Only the text belongs in the answer: every line of the records below, transcribed exactly.

*** INPUT DATA ***

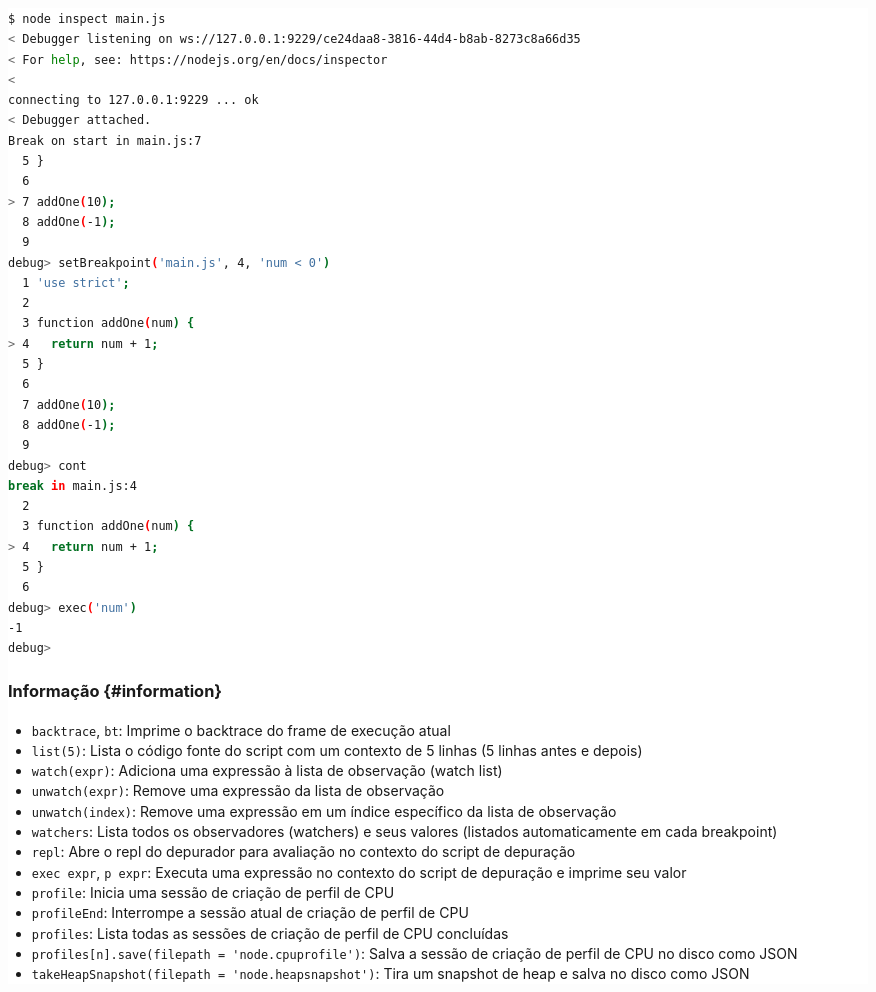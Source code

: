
```bash [BASH]
$ node inspect main.js
< Debugger listening on ws://127.0.0.1:9229/ce24daa8-3816-44d4-b8ab-8273c8a66d35
< For help, see: https://nodejs.org/en/docs/inspector
<
connecting to 127.0.0.1:9229 ... ok
< Debugger attached.
Break on start in main.js:7
  5 }
  6
> 7 addOne(10);
  8 addOne(-1);
  9
debug> setBreakpoint('main.js', 4, 'num < 0')
  1 'use strict';
  2
  3 function addOne(num) {
> 4   return num + 1;
  5 }
  6
  7 addOne(10);
  8 addOne(-1);
  9
debug> cont
break in main.js:4
  2
  3 function addOne(num) {
> 4   return num + 1;
  5 }
  6
debug> exec('num')
-1
debug>
```

### Informação {#information}

- `backtrace`, `bt`: Imprime o backtrace do frame de execução atual
- `list(5)`: Lista o código fonte do script com um contexto de 5 linhas (5 linhas antes e depois)
- `watch(expr)`: Adiciona uma expressão à lista de observação (watch list)
- `unwatch(expr)`: Remove uma expressão da lista de observação
- `unwatch(index)`: Remove uma expressão em um índice específico da lista de observação
- `watchers`: Lista todos os observadores (watchers) e seus valores (listados automaticamente em cada breakpoint)
- `repl`: Abre o repl do depurador para avaliação no contexto do script de depuração
- `exec expr`, `p expr`: Executa uma expressão no contexto do script de depuração e imprime seu valor
- `profile`: Inicia uma sessão de criação de perfil de CPU
- `profileEnd`: Interrompe a sessão atual de criação de perfil de CPU
- `profiles`: Lista todas as sessões de criação de perfil de CPU concluídas
- `profiles[n].save(filepath = 'node.cpuprofile')`: Salva a sessão de criação de perfil de CPU no disco como JSON
- `takeHeapSnapshot(filepath = 'node.heapsnapshot')`: Tira um snapshot de heap e salva no disco como JSON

*** End of INPUT DATA ***

**WRITTEN ANSWER:**
Source code

:
```bash [BASH]
$ node inspect main.js
< Debugger listening on ws://127.0.0.1:9229/ce24daa8-3816-44d4-b8ab-8273c8a66d35
< For help, see: https://nodejs.org/en/docs/inspector
<
connecting to 127.0.0.1:9229 ... ok
< Debugger attached.
Break on start in main.js:7
  5 }
  6
> 7 addOne(10);
  8 addOne(-1);
  9
debug> setBreakpoint('main.js', 4, 'num < 0')
  1 'use strict';
  2
  3 function addOne(num) {
> 4   return num + 1;
  5 }
  6
  7 addOne(10);
  8 addOne(-1);
  9
debug> cont
break in main.js:4
  2
  3 function addOne(num) {
> 4   return num + 1;
  5 }
  6
debug> exec('num')
-1
debug>
```

### Informação {#information}

- `backtrace`, `bt`: Imprime o backtrace do frame de execução atual
- `list(5)`: Lista o código fonte do script com um contexto de 5 linhas (5 linhas antes e depois)
- `watch(expr)`: Adiciona uma expressão à lista de observação (watch list)
- `unwatch(expr)`: Remove uma expressão da lista de observação
- `unwatch(index)`: Remove uma expressão em um índice específico da lista de observação
- `watchers`: Lista todos os observadores (watchers) e seus valores (listados automaticamente em cada breakpoint)
- `repl`: Abre o repl do depurador para avaliação no contexto do script de depuração
- `exec expr`, `p expr`: Executa uma expressão no contexto do script de depuração e imprime seu valor
- `profile`: Inicia uma sessão de criação de perfil de CPU
- `profileEnd`: Interrompe a sessão atual de criação de perfil de CPU
- `profiles`: Lista todas as sessões de criação de perfil de CPU concluídas
- `profiles[n].save(filepath = 'node.cpuprofile')`: Salva a sessão de criação de perfil de CPU no disco como JSON
- `takeHeapSnapshot(filepath = 'node.heapsnapshot')`: Tira um snapshot de heap e salva no disco como JSON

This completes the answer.